Then, with a quick beat of the heart, I thought perhaps she had not liked it that they had been friendly and I had been polite. If her manner to me could be so accounted for I was well content, for at least it did not argue indifference.

But before I could reply there was a great noise, outside on the gallery, of shuffling feet and smothered whispers, and mademoiselle clapped her hands and cried:

"La Guignolee!" And at the same moment there arose, to the quaintest air, a chorus of men's voices:

"Bon soir, le maitre et la maitresse, Et tout le monde du logis! Pour le premier jour de l'annee La Guignolee vous nous devez. Si vous n'avez rien a nous donner, Dites-nous le; Nous vous demandons pas grande chose, une echinee— Une echinee n'est pas bien longue De quatre-vingt-dix pieds de longue. Encore nous demandons pas de grande chose, La fille ainee de la maison. Nous lui ferons faire bonne chere— Nous lui ferons chauffer les pieds."

Horrified at these last words of the song, I scarcely dared glance at mademoiselle; but when I did dare, to my amazement, she was smiling good-humoredly, and I saw the words meant nothing to her. But the chorus was interrupted at that moment by a single voice which I recognized at once as Josef Papin's, singing a ditty about doves and cuckoos and nightingales, and winding up by declaring that he was dying for the soft eyes of his mistress. I saw that mademoiselle recognized the voice, too, and I was vexed to see the bright color and downcast eyes that betokened she understood these words perfectly.

But the chorus began again immediately:

"Nous saluons la compagnie Et la prions nous excuser. Si l'on a fait quelque folie."

(I thought this apology most becoming.)

"C'etait pour vous desennuyer; Une autre fois nous prendrons garde Quand sera temps d'y revenir. Dansons la guenille, Dansons la guenille, Dansons la guenille!"

And then the doors were flung open, and there burst in upon us a motley crew of grotesque and hideous masks, each one bearing a basket or bucket or sack, and all singing and shouting in every key and in no time:

"Bon soir, le maitre et la maitresse, Et tout le monde du logis!"

Madame Saugrain and mademoiselle sprang up from the table and ran to the kitchen, returning with both hands full, and followed by a procession of servants bringing eggs and sugar and butter and flour and poultry and wine—a goodly donation indeed for the Jour des Rois ball, and for which the maskers showed their thanks by dancing la guenille, a truly Saturnalian performance, somewhat shocking to my Eastern notions of propriety. But evidently neither the doctor nor his wife nor mademoiselle saw any harm in it, for they applauded it greatly, after the French fashion, by clapping of hands and crying "Encore!"

Yorke had come in with the other servants from the kitchen, and it was a sight to see his great eyes rolling in ecstasy and his white teeth displayed from ear to ear as he watched the mummers, and I was not surprised to see him follow them like one bewitched as they went up toward the Rue des Granges to Paschal Cerre's house, singing:

"Bon soir, le maitre et la maitresse, Et tout le monde du logis!"
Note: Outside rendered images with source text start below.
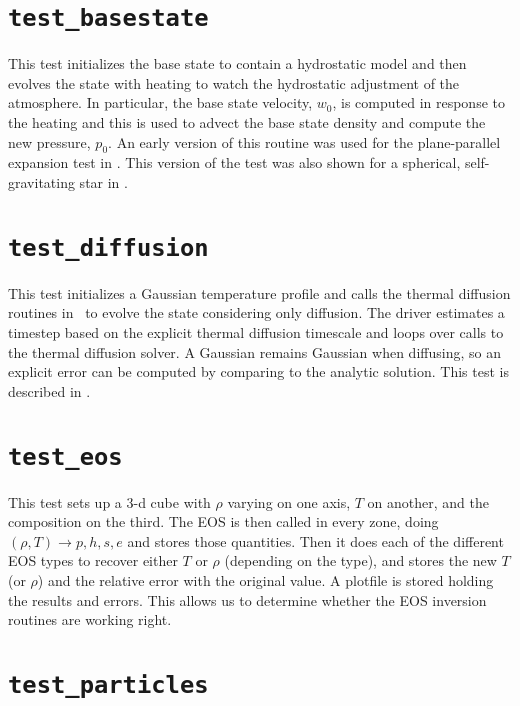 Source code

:\section {\tt test\_basestate} 

  This test initializes the base state to contain a hydrostatic
  model and then evolves the state with heating to watch the 
  hydrostatic adjustment of the atmosphere.  In particular,
  the base state velocity, $w_0$, is computed in response to 
  the heating and this is used to advect the base state density
  and compute the new pressure, $p_0$.  An early version of 
  this routine was used for the plane-parallel expansion test
  in \cite{lowMach2}.  This version of the test was also shown
  for a spherical, self-gravitating star in \cite{multilevel}.

  
\section {\tt test\_diffusion}

  This test initializes a Gaussian temperature profile and calls
  the thermal diffusion routines in \maestro\ to evolve the state 
  considering only diffusion.  The driver estimates a timestep
  based on the explicit thermal diffusion timescale and loops
  over calls to the thermal diffusion solver.  A Gaussian remains
  Gaussian when diffusing, so an explicit error can be computed
  by comparing to the analytic solution.  This test is 
  described in \cite{xrb}.


\section {\tt test\_eos}

  This test sets up a 3-d cube with $\rho$ varying on one axis, $T$ on
  another, and the composition on the third.  The EOS is then called
  in every zone, doing $(\rho, T) \rightarrow  p, h, s, e$  and stores those
  quantities.  Then it does each of the different EOS types to recover
  either $T$ or $\rho$ (depending on the type), and stores the new $T$ (or
  $\rho$) and the relative error with the original value.  A plotfile is
  stored holding the results and errors.  This allows us to determine
  whether the EOS inversion routines are working right.


\section {\tt test\_particles}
"You will be having Yorke dancing la guenille," I said to the captain, "when he gets back to Kentucky."

"An he does," answered the captain, with a grim smile, "I will bastinado him." For I think the captain did not like some of the figures of la guenille any better than did I.



CHAPTER XI

CHOISSEZ LE ROI

"She moves a goddess and she looks a queen."

Le Jour de l'An was a full day with me. Though I did not go to early mass with the family, I left the house when they did and had a fast gallop on Fatima's back through the gray dawn down to the boat, for there were still a few finishing touches to be put to my decorations and arrangements for mademoiselle's comfort, and I was in feverish haste that all should be in readiness. Captain Clarke and I spent the day in visits of ceremony made at the houses where we had been so often and so kindly entertained during our stay. They were really farewell visits, though for prudential reasons we said nothing of our approaching departure. At every house we were served with croquecignolles and wine or ratafia by the young maidens and their mothers, and we were so hospitably urged to eat and drink that had we done anything more than make the merest pretense for the sake of good fellowship we would have been in no condition for the dance in the evening.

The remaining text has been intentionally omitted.